> [WORK TASK] Please restate every record below word for word and skip the pictures.

Start of EXTRACTED DATA

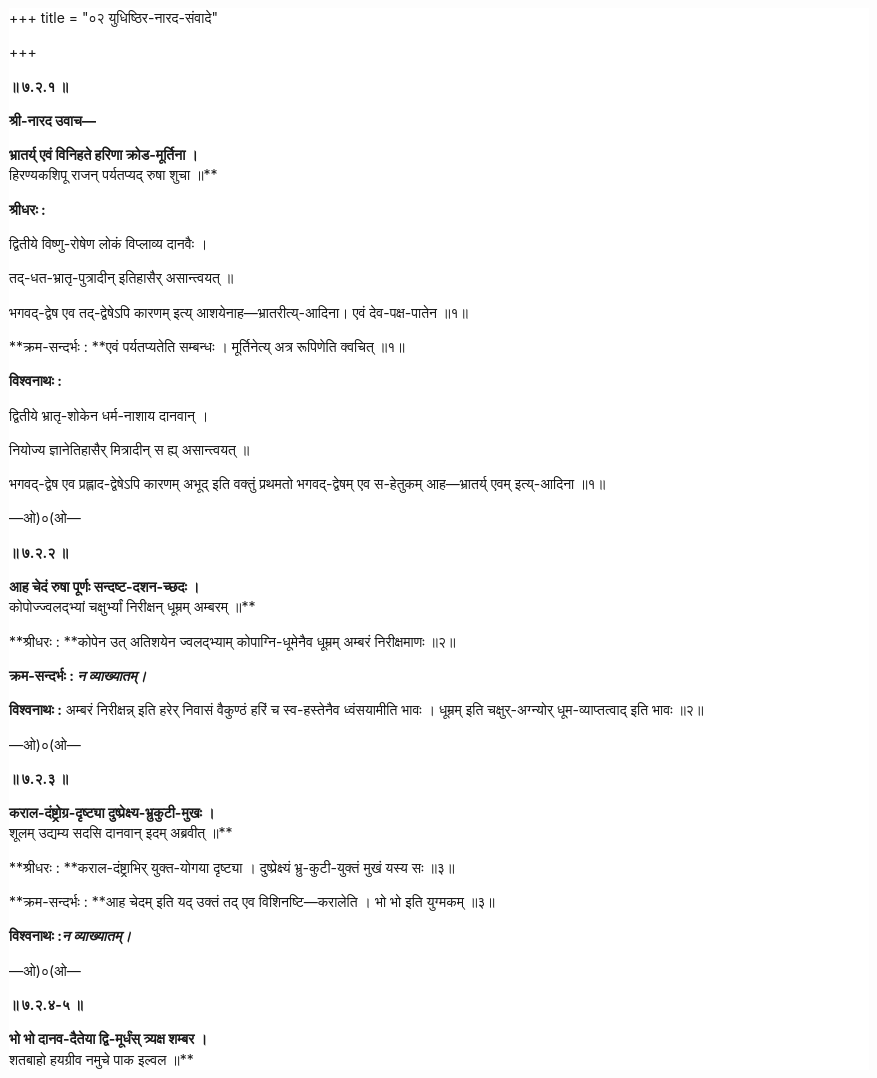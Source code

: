 +++
title = "०२ युधिष्ठिर-नारद-संवादे"

+++

**॥ ७.२.१ ॥**

**श्री-नारद उवाच—**

**भ्रातर्य् एवं विनिहते हरिणा क्रोड-मूर्तिना ।**  
हिरण्यकशिपू राजन् पर्यतप्यद् रुषा शुचा ॥**

**श्रीधरः :**

द्वितीये विष्णु-रोषेण लोकं विप्लाव्य दानवैः ।

तद्-धत-भ्रातृ-पुत्रादीन् इतिहासैर् असान्त्वयत् ॥

भगवद्-द्वेष एव तद्-द्वेषेऽपि कारणम् इत्य् आशयेनाह—भ्रातरीत्य्-आदिना। एवं देव-पक्ष-पातेन ॥१॥

**क्रम-सन्दर्भः : **एवं पर्यतप्यतेति सम्बन्धः । मूर्तिनेत्य् अत्र रूपिणेति क्वचित् ॥१॥

**विश्वनाथः :**

द्वितीये भ्रातृ-शोकेन धर्म-नाशाय दानवान् ।

नियोज्य ज्ञानेतिहासैर् मित्रादीन् स ह्य् असान्त्वयत् ॥

भगवद्-द्वेष एव प्रह्लाद-द्वेषेऽपि कारणम् अभूद् इति वक्तुं प्रथमतो भगवद्-द्वेषम् एव स-हेतुकम् आह—भ्रातर्य् एवम् इत्य्-आदिना ॥१॥

—ओ)०(ओ—

**॥ ७.२.२ ॥**

**आह चेदं रुषा पूर्णः सन्दष्ट-दशन-च्छदः ।**  
कोपोज्ज्वलद्भ्यां चक्षुर्भ्यां निरीक्षन् धूम्रम् अम्बरम् ॥**

**श्रीधरः : **कोपेन उत् अतिशयेन ज्वलद्भ्याम् कोपाग्नि-धूमेनैव धूम्रम् अम्बरं निरीक्षमाणः ॥२॥

**क्रम-सन्दर्भः : _न व्याख्यातम्।_**

**विश्वनाथः :** अम्बरं निरीक्षन्न् इति हरेर् निवासं वैकुण्ठं हरिं च स्व-हस्तेनैव ध्वंसयामीति भावः । धूम्रम् इति चक्षुर्-अग्न्योर् धूम-व्याप्तत्वाद् इति भावः ॥२॥

—ओ)०(ओ—

**॥ ७.२.३ ॥**

**कराल-दंष्ट्रोग्र-दृष्ट्या दुष्प्रेक्ष्य-भ्रुकुटी-मुखः ।**  
शूलम् उद्यम्य सदसि दानवान् इदम् अब्रवीत् ॥**

**श्रीधरः : **कराल-दंष्ट्राभिर् युक्त-योगया दृष्ट्या । दुष्प्रेक्ष्यं भ्रु-कुटी-युक्तं मुखं यस्य सः ॥३॥

**क्रम-सन्दर्भः : **आह चेदम् इति यद् उक्तं तद् एव विशिनष्टि—करालेति । भो भो इति युग्मकम् ॥३॥

**विश्वनाथः :_न व्याख्यातम्।_**

—ओ)०(ओ—

**॥ ७.२.४-५ ॥**

**भो भो दानव-दैतेया द्वि-मूर्धंस् त्र्यक्ष शम्बर ।**  
शतबाहो हयग्रीव नमुचे पाक इल्वल ॥**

End of EXTRACTED DATA

> [SOLUTION FOR THIS TASK]
Source code

: +++
title = "०२ युधिष्ठिर-नारद-संवादे"

+++

**॥ ७.२.१ ॥**

**श्री-नारद उवाच—**

**भ्रातर्य् एवं विनिहते हरिणा क्रोड-मूर्तिना ।**  
हिरण्यकशिपू राजन् पर्यतप्यद् रुषा शुचा ॥**

**श्रीधरः :**

द्वितीये विष्णु-रोषेण लोकं विप्लाव्य दानवैः ।

तद्-धत-भ्रातृ-पुत्रादीन् इतिहासैर् असान्त्वयत् ॥

भगवद्-द्वेष एव तद्-द्वेषेऽपि कारणम् इत्य् आशयेनाह—भ्रातरीत्य्-आदिना। एवं देव-पक्ष-पातेन ॥१॥

**क्रम-सन्दर्भः : **एवं पर्यतप्यतेति सम्बन्धः । मूर्तिनेत्य् अत्र रूपिणेति क्वचित् ॥१॥

**विश्वनाथः :**

द्वितीये भ्रातृ-शोकेन धर्म-नाशाय दानवान् ।

नियोज्य ज्ञानेतिहासैर् मित्रादीन् स ह्य् असान्त्वयत् ॥

भगवद्-द्वेष एव प्रह्लाद-द्वेषेऽपि कारणम् अभूद् इति वक्तुं प्रथमतो भगवद्-द्वेषम् एव स-हेतुकम् आह—भ्रातर्य् एवम् इत्य्-आदिना ॥१॥

—ओ)०(ओ—

**॥ ७.२.२ ॥**

**आह चेदं रुषा पूर्णः सन्दष्ट-दशन-च्छदः ।**  
कोपोज्ज्वलद्भ्यां चक्षुर्भ्यां निरीक्षन् धूम्रम् अम्बरम् ॥**

**श्रीधरः : **कोपेन उत् अतिशयेन ज्वलद्भ्याम् कोपाग्नि-धूमेनैव धूम्रम् अम्बरं निरीक्षमाणः ॥२॥

**क्रम-सन्दर्भः : _न व्याख्यातम्।_**

**विश्वनाथः :** अम्बरं निरीक्षन्न् इति हरेर् निवासं वैकुण्ठं हरिं च स्व-हस्तेनैव ध्वंसयामीति भावः । धूम्रम् इति चक्षुर्-अग्न्योर् धूम-व्याप्तत्वाद् इति भावः ॥२॥

—ओ)०(ओ—

**॥ ७.२.३ ॥**

**कराल-दंष्ट्रोग्र-दृष्ट्या दुष्प्रेक्ष्य-भ्रुकुटी-मुखः ।**  
शूलम् उद्यम्य सदसि दानवान् इदम् अब्रवीत् ॥**

**श्रीधरः : **कराल-दंष्ट्राभिर् युक्त-योगया दृष्ट्या । दुष्प्रेक्ष्यं भ्रु-कुटी-युक्तं मुखं यस्य सः ॥३॥

**क्रम-सन्दर्भः : **आह चेदम् इति यद् उक्तं तद् एव विशिनष्टि—करालेति । भो भो इति युग्मकम् ॥३॥

**विश्वनाथः :_न व्याख्यातम्।_**

—ओ)०(ओ—

**॥ ७.२.४-५ ॥**

**भो भो दानव-दैतेया द्वि-मूर्धंस् त्र्यक्ष शम्बर ।**  
शतबाहो हयग्रीव नमुचे पाक इल्वल ॥**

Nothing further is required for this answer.